А Витюня хлопотал около покупателя и не знал, куда руки деть: то удовлетворенно потирал ими перед своим сизым носом, то прятал назад, за спину, но и там продолжалась суетливая игра коротких отекших пальцев.
Парень оказался шустрым.
— Вот эти бы я взял… — начал он уверенно, не ожидая возражений.
— Одну! — твердым голосом оборвал гостя Николай. Парень недоуменно уставился на сидящего. В комнате повисла тишина. Витюня с лицом, выражающим отчаянную тоску, крутил указательным пальцем у виска. Нужно было разрядить обстановку, но…
— Одну, — повторил Николай. Решительность уже оставила его, и он, опустив глаза, принялся разглядывать что-то несуществующее под ногами на полу.
Парень покачал головой, перевел взгляд на Витюню. Тот разводил руками, но в то же время успокаивающе кивал: "Ничего, все уладится, не спеши".
— Тогда вот эту, — в руках у парня оказалась книга в дорогом, прекрасно сохранившемся черном переплете.
Николай поднял голову и исподлобья уставился на руки покупателя. В них была зажата "Жизнь двенадцати цезарей" Гая Светония Транквилла. Парень выбрал явно не лучшее из содержимого полки. "Ладно, лишь бы сейчас ожить, перетерпеть утро, а там наверстаем", — без особого воодушевления подумал Николай. Парень ждал. Нужно было что-то сказать, но Николай не знал что.
— Экх-мэ-э! — прочистил горло Витюня. — Червонец!
Слова его прозвучали как-то излишне уверенно, выдавая в Витюне человека, не знающего цены товара. И парень не замедлил воспользоваться этим.
— Нет, больше пяти дать не могу.
В его голосе были участие и сожаление, но "что поделать рад бы, ребята, да большего она и не стоит". Николай захлебнулся от обиды — на черном рынке такую вещь с руками бы оторвали за четвертной. Парень, несмотря на молодость и внешнюю застенчивость, показал себя хватом.

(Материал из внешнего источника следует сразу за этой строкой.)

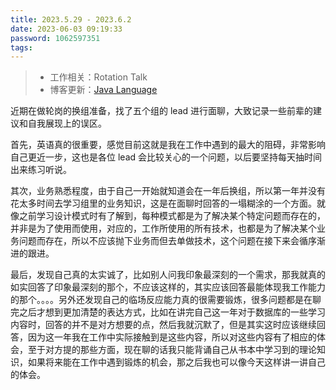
 ```yaml
---
title: 2023.5.29 - 2023.6.2
date: 2023-06-03 09:19:33
password: 1062597351
tags:
---
```


> - 工作相关：Rotation Talk
> - 博客更新：[Java Language](../../../../2022/05/08/java-language/)

近期在做轮岗的换组准备，找了五个组的 lead 进行面聊，大致记录一些前辈的建议和自我展现上的误区。

首先，英语真的很重要，感觉目前这就是我在工作中遇到的最大的阻碍，非常影响自己更近一步，这也是各位 lead 会比较关心的一个问题，以后要坚持每天抽时间出来练习听说。

其次，业务熟悉程度，由于自己一开始就知道会在一年后换组，所以第一年并没有花太多时间去学习组里的业务知识，这是在面聊时回答的一塌糊涂的一个方面。就像之前学习设计模式时有了解到，每种模式都是为了解决某个特定问题而存在的，并非是为了使用而使用，对应的，工作所使用的所有技术，也都是为了解决某个业务问题而存在，所以不应该抛下业务而但去单做技术，这个问题在接下来会循序渐进的跟进。

最后，发现自己真的太实诚了，比如别人问我印象最深刻的一个需求，那我就真的如实回答了印象最深刻的那个，不应该这样的，其实应该回答最能体现我工作能力的那个。。。。另外还发现自己的临场反应能力真的很需要锻炼，很多问题都是在聊完之后才想到更加清楚的表达方式，比如在讲完自己这一年对于数据库的一些学习内容时，回答的并不是对方想要的点，然后我就沉默了，但是其实这时应该继续回答，因为这一年我在工作中实际接触到是这些内容，所以对这些内容有了相应的体会，至于对方提的那些方面，现在聊的话我只能背诵自己从书本中学习到的理论知识，如果将来能在工作中遇到锻炼的机会，那之后我也可以像今天这样讲一讲自己的体会。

— Ставь на место и уматывай! — раздраженно буркнул Николай и отвернулся к стене, к «ведьме». Муха как ни в чем не бывало продолжала сидеть на ее носу и не спешила закончить свой утренний туалет.

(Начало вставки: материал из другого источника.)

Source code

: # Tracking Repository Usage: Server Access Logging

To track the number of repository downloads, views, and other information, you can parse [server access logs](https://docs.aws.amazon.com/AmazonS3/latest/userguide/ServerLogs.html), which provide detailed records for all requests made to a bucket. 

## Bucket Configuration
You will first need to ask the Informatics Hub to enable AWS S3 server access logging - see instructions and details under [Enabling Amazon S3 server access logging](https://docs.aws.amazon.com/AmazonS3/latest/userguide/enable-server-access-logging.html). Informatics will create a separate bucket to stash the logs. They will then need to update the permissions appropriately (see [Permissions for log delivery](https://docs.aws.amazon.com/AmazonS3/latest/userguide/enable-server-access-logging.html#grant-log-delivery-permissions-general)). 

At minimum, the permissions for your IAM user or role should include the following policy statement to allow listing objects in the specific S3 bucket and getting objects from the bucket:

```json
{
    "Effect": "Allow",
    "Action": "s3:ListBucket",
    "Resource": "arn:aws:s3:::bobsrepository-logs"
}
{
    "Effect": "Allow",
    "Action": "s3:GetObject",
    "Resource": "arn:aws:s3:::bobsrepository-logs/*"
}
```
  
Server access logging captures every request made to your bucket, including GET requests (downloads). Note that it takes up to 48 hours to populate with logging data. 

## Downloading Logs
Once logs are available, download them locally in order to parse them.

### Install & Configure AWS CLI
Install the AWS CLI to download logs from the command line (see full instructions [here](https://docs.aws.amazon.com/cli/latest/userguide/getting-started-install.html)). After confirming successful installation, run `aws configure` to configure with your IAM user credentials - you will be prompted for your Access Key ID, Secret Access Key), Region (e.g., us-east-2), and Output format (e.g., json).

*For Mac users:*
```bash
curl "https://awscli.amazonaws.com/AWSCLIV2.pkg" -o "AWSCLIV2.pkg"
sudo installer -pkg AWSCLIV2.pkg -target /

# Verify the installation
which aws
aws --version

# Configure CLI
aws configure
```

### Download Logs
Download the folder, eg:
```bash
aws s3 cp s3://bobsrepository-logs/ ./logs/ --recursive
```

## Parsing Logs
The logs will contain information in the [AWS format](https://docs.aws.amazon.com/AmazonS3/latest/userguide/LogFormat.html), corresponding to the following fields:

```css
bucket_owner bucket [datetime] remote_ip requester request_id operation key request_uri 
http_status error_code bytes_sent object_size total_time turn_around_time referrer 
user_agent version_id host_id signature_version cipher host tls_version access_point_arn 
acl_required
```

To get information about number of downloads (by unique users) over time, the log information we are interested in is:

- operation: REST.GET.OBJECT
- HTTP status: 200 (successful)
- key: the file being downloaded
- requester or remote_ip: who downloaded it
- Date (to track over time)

Времени не существовало, застывший миг длился нескончаемо.
Парень растерянно шагнул к выходу, но Витюня заслонил ему дверь своим могучим торсом.

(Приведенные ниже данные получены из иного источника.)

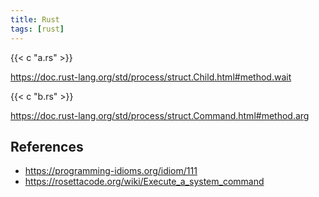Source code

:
 ```yaml
---
title: Rust
tags: [rust]
---
```


{{< c "a.rs" >}}

<https://doc.rust-lang.org/std/process/struct.Child.html#method.wait>

{{< c "b.rs" >}}

<https://doc.rust-lang.org/std/process/struct.Command.html#method.arg>

## References

- <https://programming-idioms.org/idiom/111>
- <https://rosettacode.org/wiki/Execute_a_system_command>
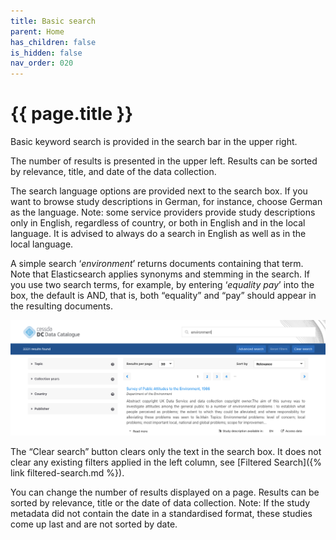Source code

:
 ```yaml
---
title: Basic search
parent: Home
has_children: false
is_hidden: false
nav_order: 020
---
```


# {{ page.title }}

Basic keyword search is provided in the search bar in the upper right.

The number of results is presented in the upper left.
Results can be sorted by relevance, title, and date of the data collection.

The search language options are provided next to the search box.
If you want to browse study descriptions in German, for instance, choose German as the language.
Note: some service providers provide study descriptions only in English, regardless of country,
or both in English and in the local language.
It is advised to always do a search in English as well as in the local language.

A simple search ‘*environment*’ returns documents containing that term.
Note that Elasticsearch applies synonyms and stemming in the search.
If you use two search terms, for example, by entering ‘*equality pay*’ into the box,
the default is AND, that is, both “equality” and “pay” should appear in the resulting documents.

![Basic search](images/basic-search.png "Basic search")

The “Clear search” button clears only the text in the search box.
It does not clear any existing filters applied in the left column,
see [Filtered Search]({% link filtered-search.md %}).

You can change the number of results displayed on a page.
Results can be sorted by relevance, title or the date of data collection.
Note: If the study metadata did not contain the date in a standardised format,
these studies come up last and are not sorted by date.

— Ну, чего ты, в натуре? — сипел он. — Ну, давай семь, и порядок, ну, в натуре?! Мы же интеллигентные люди!
Витюня нервничал, книга была в его руках, и он настырно тыкал ею в нос молодому человеку, так что тому приходилось отодвигать голову назад, закидывая вверх костистый подбородок. Видно, задетый тоном Николая и чувствуя, что без него все равно дело не обойдется, парень метнул недобрый взгляд в сторону хозяина, процедил:
— Пять!
Витюня метался глазами от одного к другому. Растеряный, ошеломленный, но несдающийся, он искал выход из положения.
— Ладно, годится! — наконец выкрикнул радостно, будто его осенило. — Пошли! Коляня, я мигом, не отчаивайся!
— Книгу оставь, падла! — в бессильной ярости сорвался на крик Николай, но опоздал — дверь захлопнулась.
Без взмаха, коротким ударом ладони хлестнул он по ведьмачьему носу и почувствовал под рукой противную мокроту раздавленной твари. Нос стал еще отвратительнее, гаже — теперь на нем красовалась бугристая желто-зеленая бородавка с двухкопеечную монету. Николай уткнулся лицом в колени и заплакал. Это был не плач даже, а просто сухое содрогание тела, внутренний душевный озноб, истерика без слез.